Le conciliateur crut qu'il viendroit à bout

De guérir cette folle et détestable envie.
Le second de nos saints choisit les hôpitaux.
Je le loue; et le soin de soulager les maux
Est une charité que je préfère aux autres.
Les malades d'alors, étant tels que les nôtres,
Donnoient de l'exercice au pauvre hospitalier;
Chagrins, impatients, et se plaignant sans cesse :
<< Il a pour tels et tels un soin particulier,

« Ce sont ses amis; il nous laisse. »
Ces plaintes n'étoient rien au prix de l'embarras
Où se trouva réduit l'appointeur de débats :
Aucun n'étoit content, la sentence arbitrale

A nul des deux ne convenoit :

Jamais le juge ne tenoit

A leur gré la balance égale :

De semblables discours rebutoient l'appointeur :

Il court aux hôpitaux, va voir leur directeur.

Tous deux ne recueillant que plainte et que murmure,

Affligés, et contraints de quitter ces emplois,

Vont confier leur peine au silence des bois.
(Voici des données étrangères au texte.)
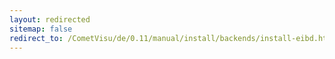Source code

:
 ```yaml
---
layout: redirected
sitemap: false
redirect_to: /CometVisu/de/0.11/manual/install/backends/install-eibd.html
---
```


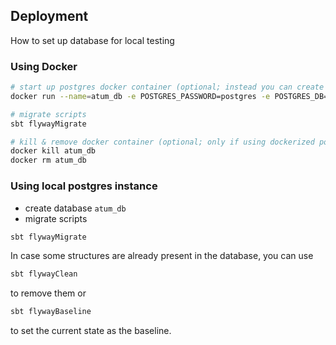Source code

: ## Deployment

How to set up database for local testing

### Using Docker

```zsh
# start up postgres docker container (optional; instead you can create atum_db on your local postgres instance)
docker run --name=atum_db -e POSTGRES_PASSWORD=postgres -e POSTGRES_DB=atum_db -p 5432:5432 -d postgres:16

# migrate scripts
sbt flywayMigrate

# kill & remove docker container (optional; only if using dockerized postgres instance)
docker kill atum_db
docker rm atum_db
```

### Using local postgres instance
- create database `atum_db`
- migrate scripts
```zsh
sbt flywayMigrate
```

In case some structures are already present in the database, you can use
```zsh
sbt flywayClean 
```
to remove them or 
```zsh
sbt flywayBaseline 
```
to set the current state as the baseline.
Là sous d'âpres rochers, près d'une source pure,

Lieu respecté des vents, ignoré du soleil,
Ils trouvent l'autre saint, lui demandent conseil.
Il faut, dit leur ami, le prendre de soi-même.
Qui mieux que vous sait vos besoins?
Apprendre à se connoître est le premier des soins
Qu'impose à tout mortel la Majesté suprême.
Vous êtes-vous connus dans le monde habité?
L'on ne le peut qu'aux lieux pleins de tranquillité :
Chercher ailleurs ce bien est une erreur extrême.
Troublez l'eau vous y voyez-vous?

Agitez celle-ci. — Comment nous verrions-nous?
La vase est un épais nuage

Qu'aux effets du cristal nous venons d'opposer.
Mes frères, dit le saint, laissez-la reposer,
Vous verrez alors votre image.

Pour vous mieux contempler, demeurez au désert.
Ainsi parla le solitaire.

Il fut cru; l'on suivit ce conseil salutaire.

Ce n'est pas qu'un emploi ne doive être souffert.
Puisqu'on plaide et qu'on meurt, et qu'on devient malade,
Il faut des médecins, il faut des avocats;

Ces secours, grâce à Dieu, ne nous manqueront pas :
Les honneurs et le gain, tout me le persuade.
Cependant on s'oublie en ces communs besoins.
O vous, dont le public emporte tous les soins,
Magistrats, princes et ministres,

Vous que

doivent troubler mille accidents sinistres.